<<<<

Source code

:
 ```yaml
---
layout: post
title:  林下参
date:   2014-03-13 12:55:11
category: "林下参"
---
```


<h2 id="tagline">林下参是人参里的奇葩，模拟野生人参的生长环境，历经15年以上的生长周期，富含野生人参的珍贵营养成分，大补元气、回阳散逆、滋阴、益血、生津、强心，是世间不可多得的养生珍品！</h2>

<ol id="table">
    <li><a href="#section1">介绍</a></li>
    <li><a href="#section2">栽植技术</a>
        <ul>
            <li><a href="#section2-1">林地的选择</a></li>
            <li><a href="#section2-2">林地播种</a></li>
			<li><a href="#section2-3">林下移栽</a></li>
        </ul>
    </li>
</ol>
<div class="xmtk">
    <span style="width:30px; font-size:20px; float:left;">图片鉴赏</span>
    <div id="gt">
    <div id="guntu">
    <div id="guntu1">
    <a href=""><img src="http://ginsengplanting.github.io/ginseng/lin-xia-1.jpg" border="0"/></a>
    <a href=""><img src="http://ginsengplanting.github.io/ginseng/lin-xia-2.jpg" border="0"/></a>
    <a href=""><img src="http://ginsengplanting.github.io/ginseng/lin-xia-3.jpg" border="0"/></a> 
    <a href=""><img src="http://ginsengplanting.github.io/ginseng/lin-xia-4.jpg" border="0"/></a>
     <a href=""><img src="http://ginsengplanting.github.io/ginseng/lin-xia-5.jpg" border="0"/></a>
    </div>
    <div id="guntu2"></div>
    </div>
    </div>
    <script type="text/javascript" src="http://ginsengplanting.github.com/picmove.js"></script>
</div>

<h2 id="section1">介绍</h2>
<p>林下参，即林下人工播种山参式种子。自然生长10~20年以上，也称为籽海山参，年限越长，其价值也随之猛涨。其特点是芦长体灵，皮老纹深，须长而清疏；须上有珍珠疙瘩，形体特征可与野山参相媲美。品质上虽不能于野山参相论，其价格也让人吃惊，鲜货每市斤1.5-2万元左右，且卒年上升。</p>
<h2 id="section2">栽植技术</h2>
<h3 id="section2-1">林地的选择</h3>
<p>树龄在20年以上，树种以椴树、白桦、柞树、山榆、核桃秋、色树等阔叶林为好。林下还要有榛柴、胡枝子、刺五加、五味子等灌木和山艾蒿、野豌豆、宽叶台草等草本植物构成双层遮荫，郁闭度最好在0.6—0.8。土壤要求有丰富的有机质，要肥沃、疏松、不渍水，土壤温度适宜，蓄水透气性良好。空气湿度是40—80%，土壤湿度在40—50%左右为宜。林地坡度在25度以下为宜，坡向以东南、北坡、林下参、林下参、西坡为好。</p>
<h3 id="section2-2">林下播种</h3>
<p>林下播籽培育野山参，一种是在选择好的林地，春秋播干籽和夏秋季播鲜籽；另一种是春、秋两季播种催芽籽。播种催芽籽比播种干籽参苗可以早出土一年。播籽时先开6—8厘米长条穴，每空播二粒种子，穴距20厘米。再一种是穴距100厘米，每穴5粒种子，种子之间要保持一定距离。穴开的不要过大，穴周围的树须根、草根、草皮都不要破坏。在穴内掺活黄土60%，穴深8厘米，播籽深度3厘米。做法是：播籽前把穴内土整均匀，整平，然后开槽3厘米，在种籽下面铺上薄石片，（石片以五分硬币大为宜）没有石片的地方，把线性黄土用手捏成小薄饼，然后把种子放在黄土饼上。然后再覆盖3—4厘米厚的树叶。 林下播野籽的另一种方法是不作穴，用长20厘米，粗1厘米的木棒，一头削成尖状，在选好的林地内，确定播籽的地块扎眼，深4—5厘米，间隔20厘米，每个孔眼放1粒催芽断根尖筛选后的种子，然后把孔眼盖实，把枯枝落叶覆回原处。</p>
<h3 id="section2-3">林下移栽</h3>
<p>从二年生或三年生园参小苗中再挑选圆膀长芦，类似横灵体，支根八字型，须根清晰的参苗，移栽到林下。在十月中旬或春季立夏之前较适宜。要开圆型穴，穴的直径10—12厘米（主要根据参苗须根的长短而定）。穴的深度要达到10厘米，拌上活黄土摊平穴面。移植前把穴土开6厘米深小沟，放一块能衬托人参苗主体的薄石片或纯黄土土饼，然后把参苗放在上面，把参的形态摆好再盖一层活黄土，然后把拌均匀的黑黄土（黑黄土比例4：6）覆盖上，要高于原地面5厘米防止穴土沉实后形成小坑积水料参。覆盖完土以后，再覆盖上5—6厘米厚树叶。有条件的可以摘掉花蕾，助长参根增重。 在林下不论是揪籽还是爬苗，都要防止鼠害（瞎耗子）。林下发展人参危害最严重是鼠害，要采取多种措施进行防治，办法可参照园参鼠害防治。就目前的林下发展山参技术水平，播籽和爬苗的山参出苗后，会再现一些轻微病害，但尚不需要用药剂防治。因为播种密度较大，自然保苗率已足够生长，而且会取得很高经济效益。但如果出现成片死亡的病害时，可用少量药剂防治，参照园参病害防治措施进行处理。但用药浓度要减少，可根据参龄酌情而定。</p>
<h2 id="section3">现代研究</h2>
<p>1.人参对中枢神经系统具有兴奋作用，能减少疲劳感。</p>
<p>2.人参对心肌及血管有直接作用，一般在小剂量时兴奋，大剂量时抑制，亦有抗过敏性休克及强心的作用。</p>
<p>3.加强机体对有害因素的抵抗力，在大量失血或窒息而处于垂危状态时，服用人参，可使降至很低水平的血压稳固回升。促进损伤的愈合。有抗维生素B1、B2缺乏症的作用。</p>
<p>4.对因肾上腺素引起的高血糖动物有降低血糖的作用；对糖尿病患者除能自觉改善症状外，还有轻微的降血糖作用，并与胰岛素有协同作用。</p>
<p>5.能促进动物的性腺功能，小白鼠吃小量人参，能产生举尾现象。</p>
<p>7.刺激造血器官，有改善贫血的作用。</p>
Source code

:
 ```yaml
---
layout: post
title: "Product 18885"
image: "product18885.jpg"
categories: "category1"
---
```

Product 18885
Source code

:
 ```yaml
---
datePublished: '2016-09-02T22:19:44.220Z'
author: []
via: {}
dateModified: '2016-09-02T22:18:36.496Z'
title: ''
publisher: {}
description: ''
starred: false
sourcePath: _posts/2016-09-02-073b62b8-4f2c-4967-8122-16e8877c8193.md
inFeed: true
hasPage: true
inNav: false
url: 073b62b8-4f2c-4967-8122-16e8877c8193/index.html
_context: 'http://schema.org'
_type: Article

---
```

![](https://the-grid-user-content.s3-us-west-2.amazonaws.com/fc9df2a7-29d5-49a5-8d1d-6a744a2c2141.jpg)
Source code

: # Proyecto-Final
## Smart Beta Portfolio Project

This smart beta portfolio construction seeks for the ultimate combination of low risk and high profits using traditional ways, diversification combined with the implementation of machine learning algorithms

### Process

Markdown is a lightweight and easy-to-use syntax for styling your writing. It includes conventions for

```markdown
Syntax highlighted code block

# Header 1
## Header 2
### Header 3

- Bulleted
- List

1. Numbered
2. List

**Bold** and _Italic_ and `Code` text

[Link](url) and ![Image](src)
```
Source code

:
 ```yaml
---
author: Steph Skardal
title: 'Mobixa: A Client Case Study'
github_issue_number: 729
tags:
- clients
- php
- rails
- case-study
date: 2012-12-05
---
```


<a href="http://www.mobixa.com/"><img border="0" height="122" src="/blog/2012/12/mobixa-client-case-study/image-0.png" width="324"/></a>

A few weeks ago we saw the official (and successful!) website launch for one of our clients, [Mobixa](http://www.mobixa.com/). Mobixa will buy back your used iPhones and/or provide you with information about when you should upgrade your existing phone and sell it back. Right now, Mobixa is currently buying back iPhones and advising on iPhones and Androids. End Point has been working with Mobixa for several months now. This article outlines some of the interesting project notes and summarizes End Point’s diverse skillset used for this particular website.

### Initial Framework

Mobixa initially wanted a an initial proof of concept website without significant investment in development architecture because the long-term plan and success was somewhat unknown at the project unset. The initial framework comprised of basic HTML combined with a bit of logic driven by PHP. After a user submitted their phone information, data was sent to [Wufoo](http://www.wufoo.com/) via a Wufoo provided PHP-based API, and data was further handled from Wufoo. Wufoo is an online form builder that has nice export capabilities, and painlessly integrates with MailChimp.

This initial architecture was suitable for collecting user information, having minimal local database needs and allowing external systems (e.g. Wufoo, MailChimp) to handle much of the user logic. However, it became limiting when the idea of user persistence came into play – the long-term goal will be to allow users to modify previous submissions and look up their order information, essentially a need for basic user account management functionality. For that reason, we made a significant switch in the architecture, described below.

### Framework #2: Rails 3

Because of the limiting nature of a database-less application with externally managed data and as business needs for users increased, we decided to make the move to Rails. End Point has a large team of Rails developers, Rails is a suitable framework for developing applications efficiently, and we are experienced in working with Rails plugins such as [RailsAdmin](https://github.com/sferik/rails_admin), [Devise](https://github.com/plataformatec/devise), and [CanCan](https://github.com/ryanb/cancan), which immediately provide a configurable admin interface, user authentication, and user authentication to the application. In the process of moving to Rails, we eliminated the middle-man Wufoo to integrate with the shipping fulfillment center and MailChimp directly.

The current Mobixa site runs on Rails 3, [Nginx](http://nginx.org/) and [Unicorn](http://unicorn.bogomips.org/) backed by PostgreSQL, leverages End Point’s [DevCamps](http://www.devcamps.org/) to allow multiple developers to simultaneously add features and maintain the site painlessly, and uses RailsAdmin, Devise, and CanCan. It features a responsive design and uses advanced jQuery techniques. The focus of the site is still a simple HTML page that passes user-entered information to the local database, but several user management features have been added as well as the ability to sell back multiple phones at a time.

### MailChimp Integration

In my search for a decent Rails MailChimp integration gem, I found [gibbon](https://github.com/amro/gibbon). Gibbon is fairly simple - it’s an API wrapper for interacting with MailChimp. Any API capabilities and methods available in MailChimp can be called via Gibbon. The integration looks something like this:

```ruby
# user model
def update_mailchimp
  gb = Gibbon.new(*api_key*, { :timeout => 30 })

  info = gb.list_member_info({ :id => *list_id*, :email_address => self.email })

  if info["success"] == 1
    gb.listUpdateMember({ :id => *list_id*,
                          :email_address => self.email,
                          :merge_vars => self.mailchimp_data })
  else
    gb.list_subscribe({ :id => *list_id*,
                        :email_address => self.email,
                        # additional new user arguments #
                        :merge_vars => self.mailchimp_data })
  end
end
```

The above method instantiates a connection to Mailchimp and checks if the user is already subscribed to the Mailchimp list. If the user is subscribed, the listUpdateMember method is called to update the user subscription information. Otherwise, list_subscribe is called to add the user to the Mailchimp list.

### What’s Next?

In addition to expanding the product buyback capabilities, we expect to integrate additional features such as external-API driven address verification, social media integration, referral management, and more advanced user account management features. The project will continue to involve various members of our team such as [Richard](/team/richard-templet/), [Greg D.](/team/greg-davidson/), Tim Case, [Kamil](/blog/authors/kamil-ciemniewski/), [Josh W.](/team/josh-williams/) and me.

>>>>
<<<<

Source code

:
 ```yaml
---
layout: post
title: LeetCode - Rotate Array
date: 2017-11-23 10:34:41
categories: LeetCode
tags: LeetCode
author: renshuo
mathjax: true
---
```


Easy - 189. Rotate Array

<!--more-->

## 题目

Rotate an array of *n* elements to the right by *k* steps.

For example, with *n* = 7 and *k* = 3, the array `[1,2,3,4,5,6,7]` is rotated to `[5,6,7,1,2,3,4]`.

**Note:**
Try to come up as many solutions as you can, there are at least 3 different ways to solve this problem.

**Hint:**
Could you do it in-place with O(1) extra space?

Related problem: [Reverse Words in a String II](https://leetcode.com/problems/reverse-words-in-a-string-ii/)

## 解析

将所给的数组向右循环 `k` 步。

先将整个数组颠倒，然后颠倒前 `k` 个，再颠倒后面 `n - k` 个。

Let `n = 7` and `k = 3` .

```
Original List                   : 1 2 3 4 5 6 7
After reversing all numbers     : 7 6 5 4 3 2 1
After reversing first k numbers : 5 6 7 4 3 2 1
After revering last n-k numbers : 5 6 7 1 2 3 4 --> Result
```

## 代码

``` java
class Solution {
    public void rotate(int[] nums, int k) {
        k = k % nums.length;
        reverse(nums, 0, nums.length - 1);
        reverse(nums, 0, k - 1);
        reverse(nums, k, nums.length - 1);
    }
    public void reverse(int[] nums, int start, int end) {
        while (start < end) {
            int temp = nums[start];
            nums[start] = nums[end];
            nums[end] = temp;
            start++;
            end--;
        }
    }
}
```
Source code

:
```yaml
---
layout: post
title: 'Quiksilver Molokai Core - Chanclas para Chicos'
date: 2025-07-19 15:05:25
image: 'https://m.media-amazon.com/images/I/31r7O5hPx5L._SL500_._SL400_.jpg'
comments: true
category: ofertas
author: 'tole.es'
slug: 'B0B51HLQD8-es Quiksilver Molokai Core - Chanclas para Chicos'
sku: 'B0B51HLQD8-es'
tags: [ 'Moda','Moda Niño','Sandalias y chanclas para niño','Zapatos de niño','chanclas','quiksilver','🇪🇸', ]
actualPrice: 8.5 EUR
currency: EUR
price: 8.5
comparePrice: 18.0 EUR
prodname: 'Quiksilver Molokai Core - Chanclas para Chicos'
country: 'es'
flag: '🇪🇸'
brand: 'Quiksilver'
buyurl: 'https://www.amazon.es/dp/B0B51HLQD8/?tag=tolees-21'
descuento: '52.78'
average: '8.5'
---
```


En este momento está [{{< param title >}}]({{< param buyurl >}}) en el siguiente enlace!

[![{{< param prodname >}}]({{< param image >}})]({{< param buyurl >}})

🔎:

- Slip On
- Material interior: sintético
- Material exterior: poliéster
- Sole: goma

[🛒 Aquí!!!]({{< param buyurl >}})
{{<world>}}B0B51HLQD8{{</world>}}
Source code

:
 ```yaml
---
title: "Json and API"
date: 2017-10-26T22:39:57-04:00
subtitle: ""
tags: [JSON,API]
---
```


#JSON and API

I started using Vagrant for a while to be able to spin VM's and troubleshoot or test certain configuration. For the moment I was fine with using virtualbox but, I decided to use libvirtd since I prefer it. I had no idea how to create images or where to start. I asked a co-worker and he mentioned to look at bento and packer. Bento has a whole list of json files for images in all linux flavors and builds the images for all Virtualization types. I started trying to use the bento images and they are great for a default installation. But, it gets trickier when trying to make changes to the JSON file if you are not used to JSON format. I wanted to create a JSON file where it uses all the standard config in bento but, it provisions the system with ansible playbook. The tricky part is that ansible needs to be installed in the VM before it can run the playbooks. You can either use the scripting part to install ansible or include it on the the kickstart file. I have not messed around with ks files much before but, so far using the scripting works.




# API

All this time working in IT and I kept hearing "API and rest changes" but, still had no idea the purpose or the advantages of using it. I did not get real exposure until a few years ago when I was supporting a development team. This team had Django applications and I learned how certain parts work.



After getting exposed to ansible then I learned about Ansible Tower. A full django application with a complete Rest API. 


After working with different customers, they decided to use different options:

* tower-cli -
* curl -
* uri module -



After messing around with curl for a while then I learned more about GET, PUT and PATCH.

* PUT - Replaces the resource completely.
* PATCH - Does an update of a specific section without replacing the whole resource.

>>>>

Scan the material above for the string "param", and copy every line where it is found.

## Response to the exercise
En este momento está [{{< param title >}}]({{< param buyurl >}}) en el siguiente enlace!
[![{{< param prodname >}}]({{< param image >}})]({{< param buyurl >}})
[🛒 Aquí!!!]({{< param buyurl >}})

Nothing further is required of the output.